Während wir heute zumindest auf staatlicher und NGO-Ebene ein schrittweises Umdenken haben (zumindest nach außen hin), wird der sogenannte "white saviour industrial complex" (Anm.: Industriekomplex der "weißen Retter") in Deutschland heute verstärkt durch Programme wie "Kulturweit" und "Weltwärts" fleißig weiter perpetuiert, im Rahmen derer junge, privilegierte Menschen in den Globalen Süden entsandt werden, um dort Abenteuerurlaub auf Staatskosten zu machen, ohne dass dabei den Klienten vor Ort mittel- oder langfristig spürbar geholfen wird.

Auch diese Entdeckungsreisenden des globalisierten Zeitalters sind geleitet vom Sendungsbewusstsein einer klassisch eurozentrischen "white man's burden"-Mentalität (Anm.: die Last des "Weißen Mannes"): eine, die Afrikaner qua natura als passiv und unfähig erachtet und daher der Fremdhilfe von außen bedürfend, am besten natürlich aus Europa oder Amerika.

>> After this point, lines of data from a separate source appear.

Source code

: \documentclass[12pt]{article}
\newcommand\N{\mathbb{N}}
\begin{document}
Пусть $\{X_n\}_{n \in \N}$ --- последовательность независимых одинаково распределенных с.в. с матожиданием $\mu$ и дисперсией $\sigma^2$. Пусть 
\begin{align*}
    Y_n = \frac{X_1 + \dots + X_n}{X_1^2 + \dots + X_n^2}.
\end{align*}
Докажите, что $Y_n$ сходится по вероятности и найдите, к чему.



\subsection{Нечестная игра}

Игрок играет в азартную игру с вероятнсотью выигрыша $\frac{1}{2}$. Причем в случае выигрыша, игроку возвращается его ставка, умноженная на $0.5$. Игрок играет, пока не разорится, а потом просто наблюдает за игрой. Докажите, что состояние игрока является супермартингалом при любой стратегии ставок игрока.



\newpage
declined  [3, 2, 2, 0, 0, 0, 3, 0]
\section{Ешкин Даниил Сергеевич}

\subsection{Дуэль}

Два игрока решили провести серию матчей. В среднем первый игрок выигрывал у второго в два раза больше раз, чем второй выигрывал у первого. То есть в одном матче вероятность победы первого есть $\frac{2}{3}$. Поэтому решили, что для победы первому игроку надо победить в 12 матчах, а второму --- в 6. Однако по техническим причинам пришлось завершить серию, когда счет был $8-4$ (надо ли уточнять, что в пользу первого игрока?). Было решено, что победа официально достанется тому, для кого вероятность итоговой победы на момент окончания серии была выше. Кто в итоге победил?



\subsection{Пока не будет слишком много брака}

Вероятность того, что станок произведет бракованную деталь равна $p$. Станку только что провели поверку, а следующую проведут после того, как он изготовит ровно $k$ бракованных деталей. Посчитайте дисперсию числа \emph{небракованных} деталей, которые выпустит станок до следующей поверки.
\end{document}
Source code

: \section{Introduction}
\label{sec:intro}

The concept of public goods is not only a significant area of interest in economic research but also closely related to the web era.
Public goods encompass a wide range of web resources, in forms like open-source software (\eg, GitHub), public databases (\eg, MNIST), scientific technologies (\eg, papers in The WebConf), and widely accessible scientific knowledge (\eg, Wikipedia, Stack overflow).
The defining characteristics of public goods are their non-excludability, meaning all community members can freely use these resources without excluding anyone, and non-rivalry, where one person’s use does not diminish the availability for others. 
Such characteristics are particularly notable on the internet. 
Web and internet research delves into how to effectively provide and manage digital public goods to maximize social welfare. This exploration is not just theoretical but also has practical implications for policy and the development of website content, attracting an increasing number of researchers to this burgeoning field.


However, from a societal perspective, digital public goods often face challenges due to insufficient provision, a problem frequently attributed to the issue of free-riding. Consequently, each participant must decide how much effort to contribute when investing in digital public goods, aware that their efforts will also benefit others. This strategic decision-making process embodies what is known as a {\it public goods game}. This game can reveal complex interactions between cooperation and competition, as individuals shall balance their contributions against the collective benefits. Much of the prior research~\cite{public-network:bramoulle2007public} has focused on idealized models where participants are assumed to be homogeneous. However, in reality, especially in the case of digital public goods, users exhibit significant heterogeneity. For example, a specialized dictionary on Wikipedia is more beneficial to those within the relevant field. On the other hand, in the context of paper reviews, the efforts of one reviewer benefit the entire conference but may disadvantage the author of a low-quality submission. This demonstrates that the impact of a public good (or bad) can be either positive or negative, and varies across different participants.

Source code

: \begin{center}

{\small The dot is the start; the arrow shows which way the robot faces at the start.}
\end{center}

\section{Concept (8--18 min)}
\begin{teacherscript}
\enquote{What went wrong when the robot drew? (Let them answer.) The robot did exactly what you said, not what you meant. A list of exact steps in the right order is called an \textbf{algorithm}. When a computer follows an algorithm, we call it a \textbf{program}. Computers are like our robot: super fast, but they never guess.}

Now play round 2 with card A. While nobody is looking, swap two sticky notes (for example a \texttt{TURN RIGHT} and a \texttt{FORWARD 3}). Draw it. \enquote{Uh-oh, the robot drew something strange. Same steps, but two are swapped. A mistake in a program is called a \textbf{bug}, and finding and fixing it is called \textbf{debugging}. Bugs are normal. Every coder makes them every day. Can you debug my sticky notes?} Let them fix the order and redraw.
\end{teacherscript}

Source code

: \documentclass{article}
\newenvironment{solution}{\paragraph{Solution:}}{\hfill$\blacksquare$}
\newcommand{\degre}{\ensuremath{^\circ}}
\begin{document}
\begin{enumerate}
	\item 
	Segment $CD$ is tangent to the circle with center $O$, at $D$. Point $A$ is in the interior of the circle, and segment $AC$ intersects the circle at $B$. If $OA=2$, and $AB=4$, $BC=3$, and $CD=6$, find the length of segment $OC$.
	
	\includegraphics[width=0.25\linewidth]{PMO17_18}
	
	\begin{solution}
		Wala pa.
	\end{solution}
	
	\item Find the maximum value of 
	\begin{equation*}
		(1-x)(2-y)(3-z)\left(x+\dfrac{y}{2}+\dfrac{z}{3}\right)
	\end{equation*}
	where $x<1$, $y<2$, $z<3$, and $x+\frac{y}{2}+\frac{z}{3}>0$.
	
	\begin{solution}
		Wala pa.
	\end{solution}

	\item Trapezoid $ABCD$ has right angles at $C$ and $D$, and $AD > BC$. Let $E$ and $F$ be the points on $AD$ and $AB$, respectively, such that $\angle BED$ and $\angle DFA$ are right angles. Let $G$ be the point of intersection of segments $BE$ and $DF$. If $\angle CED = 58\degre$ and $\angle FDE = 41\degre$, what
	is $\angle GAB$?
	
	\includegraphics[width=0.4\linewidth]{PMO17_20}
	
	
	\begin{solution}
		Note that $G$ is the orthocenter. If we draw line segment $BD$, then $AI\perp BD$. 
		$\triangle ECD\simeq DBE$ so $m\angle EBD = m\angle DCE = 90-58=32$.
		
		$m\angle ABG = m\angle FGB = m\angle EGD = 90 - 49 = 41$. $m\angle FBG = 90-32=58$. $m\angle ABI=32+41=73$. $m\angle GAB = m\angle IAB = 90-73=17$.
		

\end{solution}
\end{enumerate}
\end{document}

Somit ist das Mantra der "Partnerschaft auf Augenhöhe" als neues Paradigma angeblicher  Entwicklungszusammenarbeit westlicher Außenpolitik in der Realität oftmals nicht mehr als eine Reproduktion alter Respektlosigkeiten gegenüber als zivilisatorisch minderwertig erachteten Menschen.